Preferable examples of the polyvinyl alcohol in the PVA layer include completely-saponificated polyvinyl alcohol, carboxy-modified polyvinyl alcohol, and silica-modified polyvinyl alcohol.


The content of the polyvinyl alcohol in the PVA layer is preferably from 50 to 100% by mass of the solid content in the layer.


The PVA layer may further contain a surfactant. Examples of the surfactant include sodium alkylbenzenesulfonate, sodium alkylsulfate, sodium dioctylsulfosuccinate, and polyalkylene glycol.


In the same manner as in the case of the back layer, the PVA layer can be provided by applying a coating solution including polyvinyl alcohol. The thickness of this layer is preferably from 0.5 to 10 μm.


<Other Layers>


In the present invention, at any position on the support, for the purpose of preventing fading of the image, an ultraviolet ray filter layer may be provided. The ultraviolet ray filter layer contains an ultraviolet ray absorber such as benzotriazole compounds, benzophenone compounds and hindered amine compounds.

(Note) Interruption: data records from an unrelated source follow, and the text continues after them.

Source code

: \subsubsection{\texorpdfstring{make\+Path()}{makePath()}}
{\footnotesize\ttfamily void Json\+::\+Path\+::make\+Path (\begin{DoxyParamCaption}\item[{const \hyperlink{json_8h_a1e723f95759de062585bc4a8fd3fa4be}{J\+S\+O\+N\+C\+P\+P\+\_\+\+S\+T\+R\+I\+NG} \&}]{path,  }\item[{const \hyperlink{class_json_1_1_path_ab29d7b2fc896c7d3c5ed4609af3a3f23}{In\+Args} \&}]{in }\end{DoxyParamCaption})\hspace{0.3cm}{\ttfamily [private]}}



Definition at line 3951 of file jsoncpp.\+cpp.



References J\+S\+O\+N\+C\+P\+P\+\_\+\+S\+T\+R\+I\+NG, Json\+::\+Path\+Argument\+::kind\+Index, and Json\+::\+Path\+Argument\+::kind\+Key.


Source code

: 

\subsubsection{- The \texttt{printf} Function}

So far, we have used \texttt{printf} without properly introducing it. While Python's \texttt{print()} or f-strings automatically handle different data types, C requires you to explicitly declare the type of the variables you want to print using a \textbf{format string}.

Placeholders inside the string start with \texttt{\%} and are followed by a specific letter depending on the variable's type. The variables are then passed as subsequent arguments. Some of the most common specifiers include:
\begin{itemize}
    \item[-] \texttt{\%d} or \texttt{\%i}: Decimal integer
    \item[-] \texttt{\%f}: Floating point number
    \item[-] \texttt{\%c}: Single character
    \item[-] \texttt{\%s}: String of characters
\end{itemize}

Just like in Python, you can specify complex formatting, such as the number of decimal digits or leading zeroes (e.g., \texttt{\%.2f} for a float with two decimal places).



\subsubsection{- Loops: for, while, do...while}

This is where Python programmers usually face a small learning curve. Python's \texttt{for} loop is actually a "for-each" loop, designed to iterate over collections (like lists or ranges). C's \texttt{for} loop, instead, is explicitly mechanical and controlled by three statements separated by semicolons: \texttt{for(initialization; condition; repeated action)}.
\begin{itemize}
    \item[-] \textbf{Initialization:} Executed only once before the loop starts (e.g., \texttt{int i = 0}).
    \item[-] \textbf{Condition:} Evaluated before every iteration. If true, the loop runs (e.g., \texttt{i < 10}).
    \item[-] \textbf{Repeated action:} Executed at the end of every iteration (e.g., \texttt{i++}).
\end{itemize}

Further, an antireflection layer may be provided. The antireflection layer can be formed by a mixture containing particles that are usable in the back layer as a preferable matting agent.

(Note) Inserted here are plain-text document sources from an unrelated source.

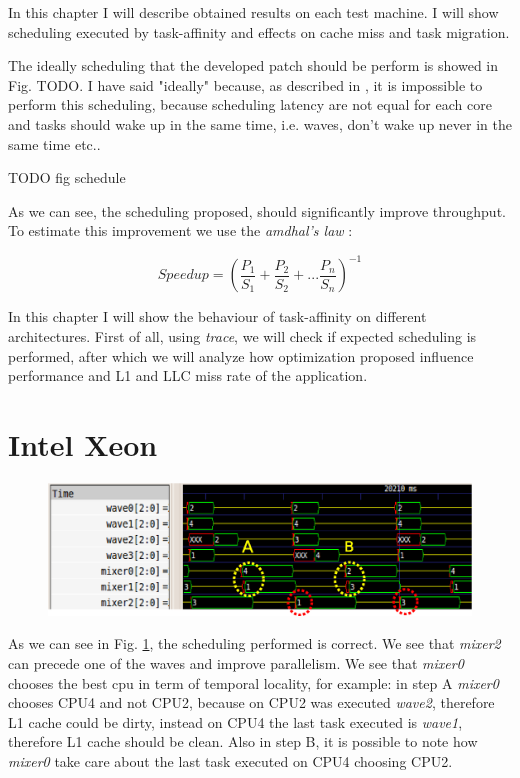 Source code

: In this chapter I will describe obtained results on each test machine. I will show scheduling executed by task-affinity and effects on cache miss and 
task migration. 

The ideally scheduling that the developed patch should be perform is showed in Fig. TODO. I have said "ideally" because, as described in \cite{lcs}, it is 
impossible to perform this scheduling, because scheduling latency are not equal for each core and tasks should wake up in the same time, i.e. waves, don't
wake up never in the same time etc.. 

TODO fig schedule

As we can see, the scheduling proposed, should significantly improve throughput. To estimate this improvement we use the \textit{amdhal's law} \cite{lcs}:

\begin{equation}
       Speedup = (\frac{P_{1}}{S_{1}} + \frac{P_{2}}{S_{2}} + ... \frac{P_{n}}{S_{n}})^{-1} 
\label{eq:amdhal}
\end{equation}

In this chapter I will show the behaviour of task-affinity on different architectures. First of all, using \textit{trace}, we will check if expected 
scheduling is performed, after which we will analyze how optimization proposed influence performance and L1 and LLC miss rate of the application. 

\section{Intel Xeon}

\begin{figure}[htbp]
\centering
\includegraphics[width=\widefigure]{images/results_xeon/final_xeon.eps}
\caption{}
\label{fig:trace_xeon}
\end{figure}

As we can see in Fig. \ref{fig:trace_xeon}, the scheduling performed is correct. We see that \textit{mixer2} can precede one of the waves and improve 
parallelism. We see that \textit{mixer0} chooses the best cpu in term of temporal locality, for example: in step A \textit{mixer0} chooses CPU4 and not 
CPU2, because on CPU2 was executed \textit{wave2}, therefore L1 cache could be dirty, instead on CPU4 the last task executed is \textit{wave1}, therefore 
L1 cache should be clean. Also in step B, it is possible to note how \textit{mixer0} take care about the last task executed on CPU4 choosing CPU2.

In order to prevent the peeling of the recording layer from the support, an undercoat layer may be provided on the support before the recording layer, the protective layer and the like are provided on the support.


The undercoat layer may comprise at least one selected from acrylic ester copolymers, polyvinylidene chloride, SBR, aqueous polyesters and the like. The thickness thereof is preferably from 0.05 to 0.5 μm.


When the recording layer is applied on the undercoat layer, the undercoat layer may swell by water contained in the coating solution for forming the recording layer so that the image recorded in the recording layer may deteriorate. It is therefore preferable to use a hardening agent such as a dialdehyde (such as glutaraldehyde or 2,3-dihydroxy-1,4-dioxane) or boric acid to harden the layer. The amount of the hardening agent to be added may be appropriately determined within the range of 0.2 to 3.0% by mass based on the dry mass of the undercoat layer in accordance with a desired hardness.


The recording material used in the invention may be manufactured, for example, in the following procedure, but the method is not limited thereto. At one side of a support, a coating liquid for forming a recording layer (hereinafter referred to as a “recording layer coating liquid”) is applied to form a recording layer, and a intermediate layer coating liquid and a protective layer coating liquid are applied to form the respective layers on the recording layer, and at the opposite side, as mentioned above, a back layer of one layer or plural layers is formed by applying a back layer coating liquid, and further as required, other layers are formed on one side or the other side. The specific coating method at one side is same as the coating method for applying and forming the back layer.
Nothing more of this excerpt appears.